**TRY IT**
What you return should be the lines of the data containing "decisions", each in full.

* * * *

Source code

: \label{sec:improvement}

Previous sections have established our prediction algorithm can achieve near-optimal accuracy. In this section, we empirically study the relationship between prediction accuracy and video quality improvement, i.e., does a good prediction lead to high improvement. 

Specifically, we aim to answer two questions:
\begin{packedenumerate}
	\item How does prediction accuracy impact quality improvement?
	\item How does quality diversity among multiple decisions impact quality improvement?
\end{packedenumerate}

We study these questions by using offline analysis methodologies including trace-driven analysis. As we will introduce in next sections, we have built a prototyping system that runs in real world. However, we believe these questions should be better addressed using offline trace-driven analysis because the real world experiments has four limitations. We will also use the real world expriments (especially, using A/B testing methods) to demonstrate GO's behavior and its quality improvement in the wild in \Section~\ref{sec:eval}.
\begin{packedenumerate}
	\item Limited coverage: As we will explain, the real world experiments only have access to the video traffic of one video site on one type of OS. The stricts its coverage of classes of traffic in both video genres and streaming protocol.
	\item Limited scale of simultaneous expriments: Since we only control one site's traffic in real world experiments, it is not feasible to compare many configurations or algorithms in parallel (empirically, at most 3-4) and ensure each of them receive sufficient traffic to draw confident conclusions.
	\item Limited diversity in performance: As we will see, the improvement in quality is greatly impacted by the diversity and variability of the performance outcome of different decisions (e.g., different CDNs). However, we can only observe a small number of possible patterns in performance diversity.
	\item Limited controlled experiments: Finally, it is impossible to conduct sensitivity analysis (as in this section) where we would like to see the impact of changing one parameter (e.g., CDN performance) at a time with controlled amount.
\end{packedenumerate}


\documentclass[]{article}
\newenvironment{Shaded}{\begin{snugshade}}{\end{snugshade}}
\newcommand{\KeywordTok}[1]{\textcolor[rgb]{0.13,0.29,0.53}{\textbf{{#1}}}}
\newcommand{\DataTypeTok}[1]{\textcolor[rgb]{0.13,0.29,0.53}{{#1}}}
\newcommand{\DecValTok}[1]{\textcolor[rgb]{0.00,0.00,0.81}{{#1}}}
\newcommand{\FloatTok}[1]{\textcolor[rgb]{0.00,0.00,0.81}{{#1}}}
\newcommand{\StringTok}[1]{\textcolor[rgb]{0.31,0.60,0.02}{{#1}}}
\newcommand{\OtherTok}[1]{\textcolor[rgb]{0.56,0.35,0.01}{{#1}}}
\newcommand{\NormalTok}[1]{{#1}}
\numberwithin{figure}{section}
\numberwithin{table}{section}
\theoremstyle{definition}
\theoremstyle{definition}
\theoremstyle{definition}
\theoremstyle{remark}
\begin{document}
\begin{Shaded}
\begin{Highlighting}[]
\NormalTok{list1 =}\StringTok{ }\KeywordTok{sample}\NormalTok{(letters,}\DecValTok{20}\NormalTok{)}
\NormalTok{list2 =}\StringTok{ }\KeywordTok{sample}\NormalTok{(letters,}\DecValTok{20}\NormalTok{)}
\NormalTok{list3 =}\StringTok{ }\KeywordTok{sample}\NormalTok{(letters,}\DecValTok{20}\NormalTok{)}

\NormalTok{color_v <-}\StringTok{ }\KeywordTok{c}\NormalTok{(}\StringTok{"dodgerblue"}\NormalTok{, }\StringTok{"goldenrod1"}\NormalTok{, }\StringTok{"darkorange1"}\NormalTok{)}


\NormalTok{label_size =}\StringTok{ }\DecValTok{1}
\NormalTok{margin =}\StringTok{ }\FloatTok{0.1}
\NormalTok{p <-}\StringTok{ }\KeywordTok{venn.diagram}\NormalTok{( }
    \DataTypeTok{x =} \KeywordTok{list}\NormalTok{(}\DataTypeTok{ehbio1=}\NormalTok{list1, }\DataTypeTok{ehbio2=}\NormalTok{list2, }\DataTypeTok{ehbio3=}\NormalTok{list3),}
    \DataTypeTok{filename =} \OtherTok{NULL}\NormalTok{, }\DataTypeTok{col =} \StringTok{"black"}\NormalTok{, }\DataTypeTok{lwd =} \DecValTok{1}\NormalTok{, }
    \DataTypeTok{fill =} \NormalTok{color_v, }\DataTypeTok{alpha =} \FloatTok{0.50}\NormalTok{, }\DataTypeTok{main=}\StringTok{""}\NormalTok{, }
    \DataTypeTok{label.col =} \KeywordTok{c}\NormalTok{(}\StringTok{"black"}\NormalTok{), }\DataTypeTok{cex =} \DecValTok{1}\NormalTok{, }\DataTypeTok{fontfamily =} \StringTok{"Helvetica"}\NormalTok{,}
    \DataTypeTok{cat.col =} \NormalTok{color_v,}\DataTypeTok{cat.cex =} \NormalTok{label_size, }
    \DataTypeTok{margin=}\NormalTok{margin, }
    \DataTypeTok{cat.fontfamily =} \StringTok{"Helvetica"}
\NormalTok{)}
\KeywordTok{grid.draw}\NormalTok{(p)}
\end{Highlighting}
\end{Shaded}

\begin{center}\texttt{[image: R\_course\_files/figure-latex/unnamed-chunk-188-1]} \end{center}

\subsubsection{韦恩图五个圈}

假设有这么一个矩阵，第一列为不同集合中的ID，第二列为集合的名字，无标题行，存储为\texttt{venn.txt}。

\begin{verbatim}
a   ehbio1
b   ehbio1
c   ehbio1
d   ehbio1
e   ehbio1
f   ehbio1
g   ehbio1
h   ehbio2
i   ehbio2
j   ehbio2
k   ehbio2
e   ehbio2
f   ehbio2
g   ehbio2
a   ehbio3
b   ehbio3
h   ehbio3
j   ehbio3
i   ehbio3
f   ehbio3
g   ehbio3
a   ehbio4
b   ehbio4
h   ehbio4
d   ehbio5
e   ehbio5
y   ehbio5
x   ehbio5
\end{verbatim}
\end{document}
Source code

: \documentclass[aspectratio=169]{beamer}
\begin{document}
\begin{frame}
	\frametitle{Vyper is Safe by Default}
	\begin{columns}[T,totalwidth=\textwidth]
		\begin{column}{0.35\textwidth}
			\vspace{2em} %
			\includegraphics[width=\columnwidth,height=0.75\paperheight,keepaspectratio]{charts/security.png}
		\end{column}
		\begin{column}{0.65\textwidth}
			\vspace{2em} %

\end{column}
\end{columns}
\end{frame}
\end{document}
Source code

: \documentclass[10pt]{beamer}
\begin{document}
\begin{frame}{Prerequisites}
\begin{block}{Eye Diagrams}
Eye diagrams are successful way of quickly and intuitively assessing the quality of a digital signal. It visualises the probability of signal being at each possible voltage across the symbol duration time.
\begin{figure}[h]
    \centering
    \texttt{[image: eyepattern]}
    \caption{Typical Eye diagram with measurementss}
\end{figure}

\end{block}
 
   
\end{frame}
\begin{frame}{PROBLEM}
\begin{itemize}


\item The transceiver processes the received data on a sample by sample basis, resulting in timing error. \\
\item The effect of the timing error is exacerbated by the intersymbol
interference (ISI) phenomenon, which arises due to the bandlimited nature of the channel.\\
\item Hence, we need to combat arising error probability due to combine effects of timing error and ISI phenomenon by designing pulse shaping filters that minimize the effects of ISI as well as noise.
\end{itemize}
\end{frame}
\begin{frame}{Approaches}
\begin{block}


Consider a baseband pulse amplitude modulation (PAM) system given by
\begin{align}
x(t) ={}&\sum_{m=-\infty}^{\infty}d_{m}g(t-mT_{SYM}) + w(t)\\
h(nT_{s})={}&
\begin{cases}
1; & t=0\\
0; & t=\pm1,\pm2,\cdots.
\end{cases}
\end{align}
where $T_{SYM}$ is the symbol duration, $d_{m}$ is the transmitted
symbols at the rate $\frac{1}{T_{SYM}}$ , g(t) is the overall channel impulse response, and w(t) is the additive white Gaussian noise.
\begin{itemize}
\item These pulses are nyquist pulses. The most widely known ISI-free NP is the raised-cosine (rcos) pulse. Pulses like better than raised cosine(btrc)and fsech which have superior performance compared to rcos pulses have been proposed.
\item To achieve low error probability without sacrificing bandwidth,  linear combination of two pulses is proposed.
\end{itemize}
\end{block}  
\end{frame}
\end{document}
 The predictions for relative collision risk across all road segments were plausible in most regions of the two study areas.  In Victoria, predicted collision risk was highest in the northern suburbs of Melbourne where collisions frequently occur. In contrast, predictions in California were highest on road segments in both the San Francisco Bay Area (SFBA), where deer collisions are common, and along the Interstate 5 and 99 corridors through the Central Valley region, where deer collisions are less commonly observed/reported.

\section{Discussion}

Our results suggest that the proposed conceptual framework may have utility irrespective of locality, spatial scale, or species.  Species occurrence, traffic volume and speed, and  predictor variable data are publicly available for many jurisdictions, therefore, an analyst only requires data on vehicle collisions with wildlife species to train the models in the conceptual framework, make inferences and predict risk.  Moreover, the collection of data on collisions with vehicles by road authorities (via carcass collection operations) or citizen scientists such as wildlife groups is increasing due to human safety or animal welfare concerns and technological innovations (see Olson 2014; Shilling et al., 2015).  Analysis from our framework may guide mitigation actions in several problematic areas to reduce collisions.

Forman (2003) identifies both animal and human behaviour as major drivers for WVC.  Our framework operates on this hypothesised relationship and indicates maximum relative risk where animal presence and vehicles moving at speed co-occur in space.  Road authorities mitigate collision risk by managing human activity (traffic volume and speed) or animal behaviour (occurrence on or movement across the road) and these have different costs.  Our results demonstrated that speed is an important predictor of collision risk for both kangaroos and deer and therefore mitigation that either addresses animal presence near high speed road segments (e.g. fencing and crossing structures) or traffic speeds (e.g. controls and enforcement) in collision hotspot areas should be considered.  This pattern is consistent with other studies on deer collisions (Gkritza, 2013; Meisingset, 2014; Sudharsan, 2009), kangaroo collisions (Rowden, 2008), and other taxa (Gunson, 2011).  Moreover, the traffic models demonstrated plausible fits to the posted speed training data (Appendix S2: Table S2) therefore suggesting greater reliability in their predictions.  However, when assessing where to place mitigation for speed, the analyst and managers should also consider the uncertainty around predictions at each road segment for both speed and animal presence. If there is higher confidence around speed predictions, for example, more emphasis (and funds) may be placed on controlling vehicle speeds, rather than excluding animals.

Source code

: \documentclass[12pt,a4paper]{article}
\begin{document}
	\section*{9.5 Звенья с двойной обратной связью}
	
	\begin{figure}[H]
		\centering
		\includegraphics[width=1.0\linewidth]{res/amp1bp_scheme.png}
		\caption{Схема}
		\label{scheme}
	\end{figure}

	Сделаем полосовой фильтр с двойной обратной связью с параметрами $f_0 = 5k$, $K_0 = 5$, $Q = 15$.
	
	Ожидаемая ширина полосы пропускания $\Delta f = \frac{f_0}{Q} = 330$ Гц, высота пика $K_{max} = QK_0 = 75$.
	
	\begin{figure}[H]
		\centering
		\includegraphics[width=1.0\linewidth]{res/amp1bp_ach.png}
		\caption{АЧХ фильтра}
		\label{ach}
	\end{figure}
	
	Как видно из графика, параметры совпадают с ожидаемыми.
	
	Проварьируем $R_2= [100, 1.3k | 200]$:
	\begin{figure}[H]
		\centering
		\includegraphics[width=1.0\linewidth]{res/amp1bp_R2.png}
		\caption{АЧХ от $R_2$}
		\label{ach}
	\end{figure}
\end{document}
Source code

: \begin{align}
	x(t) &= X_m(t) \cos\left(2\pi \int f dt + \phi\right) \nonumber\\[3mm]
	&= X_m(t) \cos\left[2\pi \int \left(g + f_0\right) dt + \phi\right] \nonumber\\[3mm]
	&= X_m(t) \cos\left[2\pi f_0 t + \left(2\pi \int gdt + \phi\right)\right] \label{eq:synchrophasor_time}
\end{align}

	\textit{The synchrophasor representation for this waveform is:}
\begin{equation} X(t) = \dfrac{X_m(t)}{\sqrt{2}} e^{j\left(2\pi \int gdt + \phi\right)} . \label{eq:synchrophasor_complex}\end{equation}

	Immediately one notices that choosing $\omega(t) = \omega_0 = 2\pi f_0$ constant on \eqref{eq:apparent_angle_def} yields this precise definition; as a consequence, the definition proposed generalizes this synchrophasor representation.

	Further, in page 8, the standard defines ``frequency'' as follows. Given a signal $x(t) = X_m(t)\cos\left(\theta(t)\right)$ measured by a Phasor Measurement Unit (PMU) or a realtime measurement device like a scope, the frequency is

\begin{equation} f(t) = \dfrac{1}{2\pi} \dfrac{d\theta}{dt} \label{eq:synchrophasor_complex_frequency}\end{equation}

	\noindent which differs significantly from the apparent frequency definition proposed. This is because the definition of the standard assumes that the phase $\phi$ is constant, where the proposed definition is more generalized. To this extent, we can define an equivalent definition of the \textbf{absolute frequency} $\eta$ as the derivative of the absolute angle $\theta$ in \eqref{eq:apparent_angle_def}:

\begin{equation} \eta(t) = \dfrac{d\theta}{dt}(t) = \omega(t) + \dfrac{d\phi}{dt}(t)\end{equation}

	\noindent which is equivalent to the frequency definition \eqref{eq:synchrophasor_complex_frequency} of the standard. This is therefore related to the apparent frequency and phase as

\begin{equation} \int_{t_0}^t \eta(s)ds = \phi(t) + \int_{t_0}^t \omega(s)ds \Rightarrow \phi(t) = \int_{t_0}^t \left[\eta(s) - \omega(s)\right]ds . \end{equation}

* * * *

**RESULT OF THIS EXERCISE**
	\item How does quality diversity among multiple decisions impact quality improvement?
	\item Limited diversity in performance: As we will see, the improvement in quality is greatly impacted by the diversity and variability of the performance outcome of different decisions (e.g., different CDNs). However, we can only observe a small number of possible patterns in performance diversity.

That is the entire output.